While there’s much talk in some circles about who East Hampton Democrats will tap to run for town office this year, the town Democratic chairwoman is keeping silent on the subject.
“Our ground rule is that we don’t tell,” Jeanne Frankl, the committee’s leader, said Monday. “We’ve promised secrecy to everybody who’s screened.”
That said, a number of hopefuls have themselves acknowledged that they have thrown their hats in the ring, including Job Potter, a former Democratic town councilman, Kathy Cunningham, executive director of the East Hampton Village Preservation Society and chairwoman of the Quiet Skies Coalition, and Kathee Burke Gonzalez, president of the Springs School Board, all of whom are interested in running for town board.
In the mix for town supervisor are Larry Cantwell, the East Hampton Village administrator, and Zachary Cohen, who lost to Supervisor Bill Wilkinson by just 15 votes in 2011 and is determined to seek that job again.
But you did not hear any of that from Ms. Frankl, who said that the Democratic Committee would not reveal the names of people it has screened or a list of its choices until May, when it holds a nominating convention. “We’re still screening and we’ll probably bring people back for second interviews.” The screening committee plans to interview candidates for all positions before making its recommendations to the full committee in May.
“I think it’s a responsibility for people that have a strong public service streak to screen, even if they aren’t nominated, because it’s important to make sure that they are aware of the things we see,” Ms. Frankl said.
Regardless of the outcome, Ms. Cunningham said, going through the interview process gives people “a chance to influence the agenda.” For her, sea level rise and related coastal erosion should be at the top of that agenda. Hurricane Sandy and its devastating impact west of here (her brother and mother were both flooded out of their houses in Lindenhurst), “made me realize how we’re kind of one extended power outage away here from total crisis.

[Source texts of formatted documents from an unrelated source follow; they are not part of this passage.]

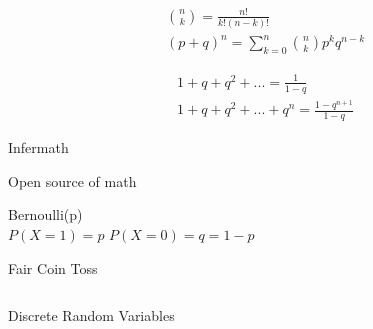 \documentclass[20pt,xcolor={dvipsnames}]{beamer}
\begin{document}
\begin{frame}[c]

\begin{align*}
&{n \choose k}=\frac{n!}{k!(n-k)!} \\
&(p+q)^n = \sum_{k=0}^{n}{n \choose k}p^{k}q^{n-k} 
\end{align*}

\end{frame}

\begin{frame}[c]

\begin{align*}
& 1+q+q^2+... = \frac{1}{1-q} \\ 
& 1+q+q^2+...+q^n = \frac{1-q^{n+1}}{1-q} 
\end{align*}

\end{frame}

\begin{frame}[c]

\centering


\vspace{-1cm}

\Huge Infermath

\normalsize Open source of math 

\end{frame}

\begin{frame}[c]

\centering

\large Bernoulli(p) \\

$P(X=1)= p$
$P(X=0) = q = 1-p$

\vspace{1cm}



\end{frame}

\begin{frame}

\vspace{-1cm}
\hspace{-0.5cm}
\Huge Fair Coin Toss

\vspace{1cm}

\begin{columns}

Discrete Random Variables


\end{columns}

\end{frame}
\end{document}
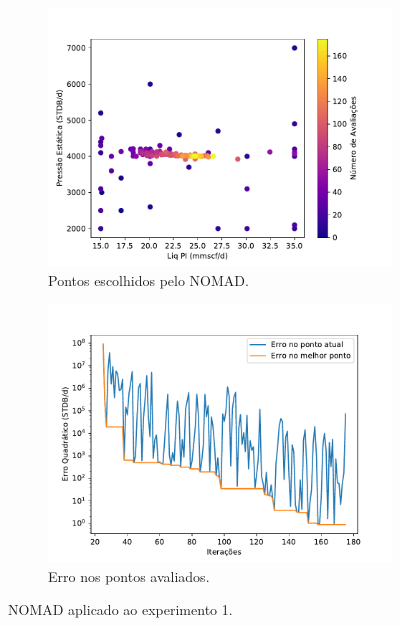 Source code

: \begin{figure}[H]
\centering
\begin{subfigure}{0.5\textwidth}
  \centering
  \includegraphics[width=1\linewidth]{figs/setup1_eval_points.pdf}
  \caption{Pontos escolhidos pelo NOMAD.}
  \label{fig:setup1_points}
\end{subfigure}%
\begin{subfigure}{0.5\textwidth}
  \centering
  \includegraphics[width=1\linewidth]{figs/setup1_errors.pdf}
  \caption{Erro nos pontos avaliados.}
  \label{fig:setup1_error}
\end{subfigure}
\caption{NOMAD aplicado ao experimento 1.}
\label{fig:setup1_2}
\end{figure}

It hit me very hard that East Hampton was not prepared in any way for that.” It’s time, she said, for the town to move past “see no evil” policies, develop an overall plan, and enact some of the recommendations in its Local Waterfront Revitalization Plan.
There seems to be a sense, Ms. Cunningham said, that “pro-environment forces have really strangled business,” but it’s important “to realize that out here the environment is the economy.”
“There have been aspects of the last four years, really the last six years, that have been frustrating for me to see at the town level,” said Mr. Potter, who was a councilman for eight years and served on the planning board for four years before that. A lot of the problems he sees, “stemmed from the fact that the Planning Department has really been taken apart. Affordable housing is at a standstill.” “We’ve got to get back to having a town board that has respect for each other and works effectively on behalf of the town,” Mr. Potter said.
That’s a theme that comes up often among both Democrats and Republicans considering office this year. “East Hampton has a dignified history,” Ms. Burke Gonzalez said yesterday. “I would like to see civility and respect return to Town Hall. . . . I squirm in my seat sometimes when I watch the work sessions. I believe our town deserves better.”
“Everybody is just watching the current situation and thinking surely we can do better than that,” Ms. Cunningham said.
“A lot of projects have been held up by rancorous argument,” Ms. Frankl said. “I suspect our community is not as divided as our town board has been.”
When he heard Fred Overton had decided to step down as town clerk, Mr. Potter at first thought about running for that post, but town board made more sense, he said, and people he talked to seemed to be interested in seeing him return to his old job. (The G.O.P. selected Mr. Overton to run for councilman, but he may be tapped for the supervisor slot following County Legislator Jay Schneiderman’s decision not to run for East Hampton’s top job.)
Ms. Burke Gonzalez, whose professional background is in advertising, served on the Democratic Committee from 2001 to 2007. She now works part time for Blumenfeld and Fleming Advertising and Design in Montauk and is stepping down from the Springs School Board in June after nine years, the past two as president and the two before that as vice president. By being involved as she is, “I’m setting a tremendous example for my kids about giving back,” she said.
Ms. Cunningham, who has been a strong voice for mitigating airport noise and pollution and regaining local control of East Hampton Airport, has screened before for a councilwoman slot. Just after screening this year, she said, she learned that her name had been on a list of potential candidates included in a poll Mr. Schneiderman commissioned to determine the viability of his town candidacy. “He said Fred came out first and I came in second, but it was a statistical dead heat.”
“I feel very strongly that this is one of those pivotal periods in our community,” Ms. Cunningham said. “The people elected this year are going to shape the character of this community for the next 20 years.”